Tag 71: Saltoluokta – zurück nach Kiruna

Mein letzter voller Tag in Schweden und der letzte volle Tag auf dieser Reise. Heute ging es richtig früh raus aus den Federn. Nachdem das all-you-can-eat Buffet von 7-9 Uhr ging, war ich um halb 7 bereits wach und hab schnell das Zelt zusammengelegt.

Im Haupthaus gab es dann das beste Essen der gesamten Tour: Frisch gebackenes Brot, viele verschiedene Sorten Fleisch und Käse zum Belegen. Zudem Joghurt, Porridge, Müsli und allerlei Beilagen zum Mischen. Auch kam man so an frisches Obst, eine wahre Köstlichkeit nach 18 Tagen Fertiggerichten. Am Ende hatte ich 3 Teller mit Müsli-Joghurt-Porridge, 7 Brote, einen Liter O-Saft und 3 Kakao intus. Endlich mal wieder sich richtig pappsatt fühlen! War vielleicht ein wenig übertrieben, aber den Blicken des Personals nach war man an das Gelage gewöhnt. So hat es sich wirklich doppelt und dreifach gelohnt, die 10€ dafür waren ein skandinavisches Super-Schnäppchen.

Auch habe ich im Frühstücksraum den Sarek-Experten, sowie Elsa wieder getroffen, mit der ich das letzte Mal auf dem Skierffe geredet hatte. Die beiden hatten sich zusammengeschlossen und sind gemeinsam durch den Sarek, so hatten wir viel gegenseitig auszutauschen.

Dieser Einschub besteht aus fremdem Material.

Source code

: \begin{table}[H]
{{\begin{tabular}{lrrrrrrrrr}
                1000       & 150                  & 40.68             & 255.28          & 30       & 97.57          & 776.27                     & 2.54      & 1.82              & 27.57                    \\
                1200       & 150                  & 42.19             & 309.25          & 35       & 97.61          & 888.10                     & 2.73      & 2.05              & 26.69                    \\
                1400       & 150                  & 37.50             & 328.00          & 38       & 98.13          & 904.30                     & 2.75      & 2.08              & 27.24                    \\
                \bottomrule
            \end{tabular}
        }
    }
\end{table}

Ich wollte die Fähre um 10 Uhr erwischen, das wurde sogar ein wenig knapp, da ich mich auf dem ausufernden Campingplatz noch mal verlaufen habe. Aber habe es dann doch noch rechtzeitig zum Fähranleger geschafft und so ging es um Punkt 10 Uhr mit der Fähre über den Akkajaure nach Kebnats. Habe bereits auf dem Boot zahlreiche Leute angesprochen, in welche Richtung sie denn jetzt mit dem Auto wegfahren würden, und ob sie gegebenenfalls noch ein Plätzchen für mich übrig hätten. Das lag darin begründet, dass der Bus erst um 12.30 Uhr in Kebnats halten würde, so könnte ich es mir vielleicht sparen über zwei Stunden rumzustehen. Leider fuhren die Leute entweder in die falsche Richtung, weil sie in Vakkotavare weiter auf den Kungsleden wandern wollten, oder die Autos waren vollbesetzt. Gelogen hatte dabei nur eine Gruppe extra-hipper junger Erwachsener, die mir vorschwafelten, sie seien zu viert in einem Kleinwagen, da ginge nichts mehr rein. Habe böse geschaut als sie schließlich auf zwei Autos aufgeteilt an mir vorbeirauschten.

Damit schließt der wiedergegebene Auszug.